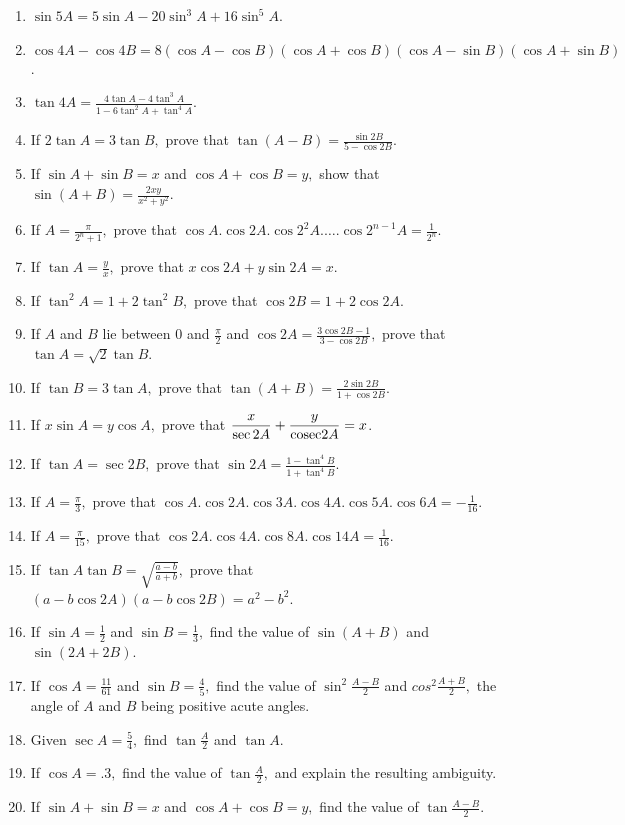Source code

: \begin{enumerate}[resume]
\item $\sin 5A = 5\sin A - 20\sin^3A + 16\sin^5A$.
\item $\cos 4A - \cos 4B = 8(\cos A - \cos B)(\cos A + \cos B)(\cos A - \sin B)(\cos A + \sin B)$.
\item $\tan 4A = \frac{4\tan A - 4\tan^3A}{1 - 6\tan^2A + \tan^4A}$.
\item If $2\tan A = 3\tan B,$ prove that $\tan (A- B) = \frac{\sin 2B}{5 - \cos 2B}$.
\item If $\sin A + \sin B = x$ and $\cos A + \cos B = y,$ show that $\sin(A + B) = \frac{2xy}{x^2 + y^2}$.
\item If $A= \frac{\pi}{2^n + 1},$ prove that $\cos A.\cos 2A. \cos2^2A.\ldots.\cos2^{n - 1}A = \frac{1}{2^n}$.
\item If $\tan A = \frac{y}{x},$ prove that $x\cos 2A + y\sin 2A = x$.
\item If $\tan^2A = 1 + 2\tan^2B,$ prove that $\cos 2B = 1 + 2\cos 2A$.
\item If $A$ and $B$ lie between $0$ and $\frac{\pi}{2}$ and $\cos 2A = \frac{3\cos 2B - 1}{3 - \cos
  2B},$ prove that $\tan A = \sqrt{2}\tan B$.
\item If $\tan B = 3\tan A,$ prove that $\tan(A + B) = \frac{2\sin 2B}{1 + \cos 2B}$.
\item If $x\sin A = y\cos A,$ prove that $\frac{x}{\sec 2A} + \frac{y}{{\rm cosec} 2A} = x$.
\item If $\tan A = \sec 2B,$ prove that $\sin 2A = \frac{1 - \tan^4B}{1 + \tan^4B}$.
\item If $A = \frac{\pi}{3},$ prove that $\cos A.\cos 2A. \cos 3A.\cos 4A.\cos 5A.\cos 6A = -\frac{1}{16}$.
\item If $A = \frac{\pi}{15},$ prove that $\cos2A.\cos4A.\cos8A.\cos14A = \frac{1}{16}$.
\item If $\tan A\tan B = \sqrt{\frac{a - b}{a + b}},$ prove that $(a - b\cos2A)(a - b\cos2B) = a^2 - b^2$.
\item If $\sin A = \frac{1}{2}$ and $\sin B = \frac{1}{3},$ find the value of $\sin(A + B)$ and $\sin(2A +
  2B)$.
\item If $\cos A = \frac{11}{61}$ and $\sin B = \frac{4}{5},$ find the value of $\sin^2 \frac{A - B}{2}$ and
  $cos^2\frac{A + B}{2},$ the angle of $A$ and $B$ being positive acute angles.
\item Given $\sec A = \frac{5}{4},$ find $\tan\frac{A}{2}$ and $\tan A$.
\item If $\cos A = .3,$ find the value of $\tan \frac{A}{2},$ and explain the resulting ambiguity.
\item If $\sin A + \sin B = x$ and $\cos A + \cos B = y,$ find the value of $\tan \frac{A - B}{2}$.
\end{enumerate}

====

WHAT YOU NEED TO DO :: Reply with nothing but the number of lines in the listing that include "find".

TASK OUTPUT :: 5